Calibrating a Random Forest Classifier
In the previous blog post , we looked at the probability predictions that come out of naive implementation of the scikit-learn
Random Forest classifier. We noted that the predictions are not well-calibrated, but did not address how to fix that problem, which is the subject of this blog post.
Calibrating a Random Forest Classifier
It turns out that calibrating the random forest classifier in scikit-learn
is really only a matter of an additional line or two of code, as scikit-learn
helpfully comes with a method to do exactly the thing we want: the CalibratedClassifierCV class. This class uses a train set to fit the original method, and then uses a test set to calibrate the probabilities afterwards. Note that it works for any classifier method in the scikit package, not just for random forest.
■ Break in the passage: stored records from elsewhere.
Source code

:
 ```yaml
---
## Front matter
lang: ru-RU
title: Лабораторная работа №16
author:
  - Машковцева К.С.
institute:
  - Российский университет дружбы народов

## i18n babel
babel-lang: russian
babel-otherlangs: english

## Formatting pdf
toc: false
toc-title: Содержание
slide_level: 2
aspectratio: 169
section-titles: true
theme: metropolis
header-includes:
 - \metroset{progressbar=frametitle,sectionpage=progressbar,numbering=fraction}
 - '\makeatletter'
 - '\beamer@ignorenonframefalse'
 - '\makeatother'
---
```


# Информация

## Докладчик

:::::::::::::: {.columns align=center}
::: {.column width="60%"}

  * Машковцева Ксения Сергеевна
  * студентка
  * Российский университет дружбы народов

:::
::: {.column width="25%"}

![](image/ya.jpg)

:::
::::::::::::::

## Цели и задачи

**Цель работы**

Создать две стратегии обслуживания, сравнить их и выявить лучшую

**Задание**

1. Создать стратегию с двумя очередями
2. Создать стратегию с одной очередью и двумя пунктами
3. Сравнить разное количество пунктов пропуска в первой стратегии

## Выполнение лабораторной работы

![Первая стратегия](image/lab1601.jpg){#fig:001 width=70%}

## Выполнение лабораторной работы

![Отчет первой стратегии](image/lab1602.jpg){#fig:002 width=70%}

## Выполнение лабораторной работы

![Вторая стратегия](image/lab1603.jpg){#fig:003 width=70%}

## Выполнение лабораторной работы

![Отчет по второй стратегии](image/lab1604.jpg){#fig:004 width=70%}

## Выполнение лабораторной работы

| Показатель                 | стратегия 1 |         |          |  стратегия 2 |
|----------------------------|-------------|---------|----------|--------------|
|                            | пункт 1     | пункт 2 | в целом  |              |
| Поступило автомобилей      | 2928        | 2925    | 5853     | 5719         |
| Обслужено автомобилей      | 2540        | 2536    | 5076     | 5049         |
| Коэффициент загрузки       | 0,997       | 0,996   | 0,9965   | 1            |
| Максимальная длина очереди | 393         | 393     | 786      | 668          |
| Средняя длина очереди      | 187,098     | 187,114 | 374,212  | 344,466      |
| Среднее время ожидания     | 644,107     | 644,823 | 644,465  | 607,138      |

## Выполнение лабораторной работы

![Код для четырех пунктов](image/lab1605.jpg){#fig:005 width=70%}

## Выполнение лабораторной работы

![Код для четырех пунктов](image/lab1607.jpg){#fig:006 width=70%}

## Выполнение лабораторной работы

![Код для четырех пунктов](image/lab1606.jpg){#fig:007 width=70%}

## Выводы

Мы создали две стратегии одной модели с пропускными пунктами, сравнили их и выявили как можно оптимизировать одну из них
There are two methods for calibration available in this class - isotonic and sigmoid. The sigmoid method corresponds to something called Platt’s Method or Platt’s scaling. This method essentially fits a logistic regression to the output of the original classifier. According to the Wikipedia article
Platt scaling has been shown to be effective for SVMs as well as other types of classification models, including boosted models and even naive Bayes classifiers, which produce distorted probability distributions. It is particularly effective for max-margin methods such as SVMs and boosted trees, which show sigmoidal distortions in their predicted probabilities, but has less of an effect with well-calibrated models such as logistic regression, multilayer perceptrons, and random forests.
I was interested to note that this particular Wikipedia article considers random forest models to be well-calibrated! (I don’t.)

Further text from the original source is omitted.